- [EXERCISE]
For each record below, set it down exactly but leave out any picture.

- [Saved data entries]
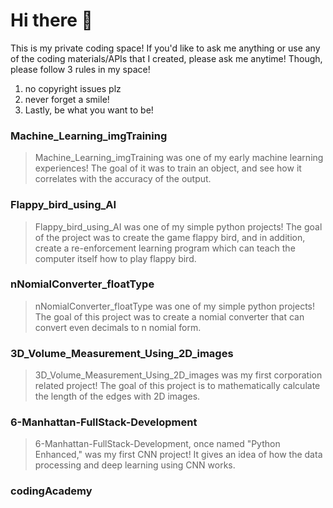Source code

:# Hi there 👋
 This is my private coding space! If you'd like to ask me anything or use any of the coding materials/APIs that I created, please ask me anytime! Though, please follow 3 rules in my space!
 1. no copyright issues plz
 2. never forget a smile!
 3. Lastly, be what you want to be!

### Machine_Learning_imgTraining
> Machine_Learning_imgTraining was one of my early machine learning experiences! The goal of it was to train an object, and see how it correlates with the accuracy of the output.

### Flappy_bird_using_AI
> Flappy_bird_using_AI was one of my simple python projects! The goal of the project was to create the game flappy bird, and in addition, create a re-enforcement learning program which can teach the computer itself how to play flappy bird.

### nNomialConverter_floatType
> nNomialConverter_floatType was one of my simple python projects! The goal of this project was to create a nomial converter that can convert even decimals to n nomial form.

### 3D_Volume_Measurement_Using_2D_images
> 3D_Volume_Measurement_Using_2D_images was my first corporation related project! The goal of this project is to mathematically calculate the length of the edges with 2D images.

### 6-Manhattan-FullStack-Development
> 6-Manhattan-FullStack-Development, once named "Python Enhanced," was my first CNN project! It gives an idea of how the data processing and deep learning using CNN works.

### codingAcademy


<!--
**seunghk1206/seunghk1206** is a ✨ _special_ ✨ repository because its `README.md` (this file) appears on your GitHub profile.

Here are some ideas to get you started:

- 🔭 I’m currently working on ...
- 🌱 I’m currently learning ...
- 👯 I’m looking to collaborate on ...
- 🤔 I’m looking for help with ...
- 💬 Ask me about ...
- 📫 How to reach me: ...
- 😄 Pronouns: ...
- ⚡ Fun fact: ...
-->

- [ANSWER SECTION]
Source code

:# Hi there 👋
 This is my private coding space! If you'd like to ask me anything or use any of the coding materials/APIs that I created, please ask me anytime! Though, please follow 3 rules in my space!
 1. no copyright issues plz
 2. never forget a smile!
 3. Lastly, be what you want to be!

### Machine_Learning_imgTraining
> Machine_Learning_imgTraining was one of my early machine learning experiences! The goal of it was to train an object, and see how it correlates with the accuracy of the output.

### Flappy_bird_using_AI
> Flappy_bird_using_AI was one of my simple python projects! The goal of the project was to create the game flappy bird, and in addition, create a re-enforcement learning program which can teach the computer itself how to play flappy bird.

### nNomialConverter_floatType
> nNomialConverter_floatType was one of my simple python projects! The goal of this project was to create a nomial converter that can convert even decimals to n nomial form.

### 3D_Volume_Measurement_Using_2D_images
> 3D_Volume_Measurement_Using_2D_images was my first corporation related project! The goal of this project is to mathematically calculate the length of the edges with 2D images.

### 6-Manhattan-FullStack-Development
> 6-Manhattan-FullStack-Development, once named "Python Enhanced," was my first CNN project! It gives an idea of how the data processing and deep learning using CNN works.

### codingAcademy


<!--
**seunghk1206/seunghk1206** is a ✨ _special_ ✨ repository because its `README.md` (this file) appears on your GitHub profile.

Here are some ideas to get you started:

- 🔭 I’m currently working on ...
- 🌱 I’m currently learning ...
- 👯 I’m looking to collaborate on ...
- 🤔 I’m looking for help with ...
- 💬 Ask me about ...
- 📫 How to reach me: ...
- 😄 Pronouns: ...
- ⚡ Fun fact: ...
-->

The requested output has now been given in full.